What if you could erase yourself from people’s memories?
Would you want to? You could take away the things that make you cringe. The things that keep you up at night. What you wish they hadn’t talked about, or even remembered in the slightest.
You’re saying yes. But what if you erased it completely? What if you erased the people, the things, the memories that bring you hurt? The lesson learnt would also be erased. You might have done the same thing, with a different person, at a different time.

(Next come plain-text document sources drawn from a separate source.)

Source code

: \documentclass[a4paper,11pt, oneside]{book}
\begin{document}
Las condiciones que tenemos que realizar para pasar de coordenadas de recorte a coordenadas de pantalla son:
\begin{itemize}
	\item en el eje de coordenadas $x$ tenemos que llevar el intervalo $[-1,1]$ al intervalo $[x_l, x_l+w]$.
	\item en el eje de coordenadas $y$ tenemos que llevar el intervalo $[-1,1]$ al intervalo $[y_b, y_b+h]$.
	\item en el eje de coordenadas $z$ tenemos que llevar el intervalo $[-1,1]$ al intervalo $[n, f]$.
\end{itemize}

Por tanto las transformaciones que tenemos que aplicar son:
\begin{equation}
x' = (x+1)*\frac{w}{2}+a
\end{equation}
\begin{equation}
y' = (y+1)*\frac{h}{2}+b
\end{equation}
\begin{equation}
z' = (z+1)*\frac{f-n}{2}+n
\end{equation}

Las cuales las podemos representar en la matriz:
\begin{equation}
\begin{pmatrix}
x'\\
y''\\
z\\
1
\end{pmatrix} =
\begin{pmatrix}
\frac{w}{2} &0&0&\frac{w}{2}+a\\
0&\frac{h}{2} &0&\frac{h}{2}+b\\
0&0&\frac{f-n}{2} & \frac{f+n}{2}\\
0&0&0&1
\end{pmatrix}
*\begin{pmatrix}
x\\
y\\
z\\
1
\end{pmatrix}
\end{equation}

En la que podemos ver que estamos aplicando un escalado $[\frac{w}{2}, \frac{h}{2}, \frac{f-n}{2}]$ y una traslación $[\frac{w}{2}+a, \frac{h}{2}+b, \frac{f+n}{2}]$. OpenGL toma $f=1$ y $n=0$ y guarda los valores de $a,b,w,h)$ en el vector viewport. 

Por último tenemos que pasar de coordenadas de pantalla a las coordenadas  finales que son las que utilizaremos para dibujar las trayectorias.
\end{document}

You want to be better. You want to erase your own memory of everything. You can’t stand the empty feeling it brings you. There is no hurt left. There is no pain. There is only an empty feeling, and you’re not sure how to replace, or fill it. You don’t know how to deal with the emptiness any better than you knew how to deal with the literal pain in your chest, in your gut. The mornings you woke up wanting to heave because you felt so lost, hurt, betrayed.
Is it all in your head? The sheer hurt you’ve felt? You wonder if it was all caused by you, no one else.
Have I just been blaming everyone else for the pain I’ve caused myself? Because who else is there to blame for the thoughts that roll through my head, the way I deal with it, the way I let it stir?
Who else is there to blame but me?
And your eyes are crying and your body feels weak but your mind is telling you that it’s okay, that you don’t need to feel like this. So are you sad? Do you have anyone to blame? Or are you just human?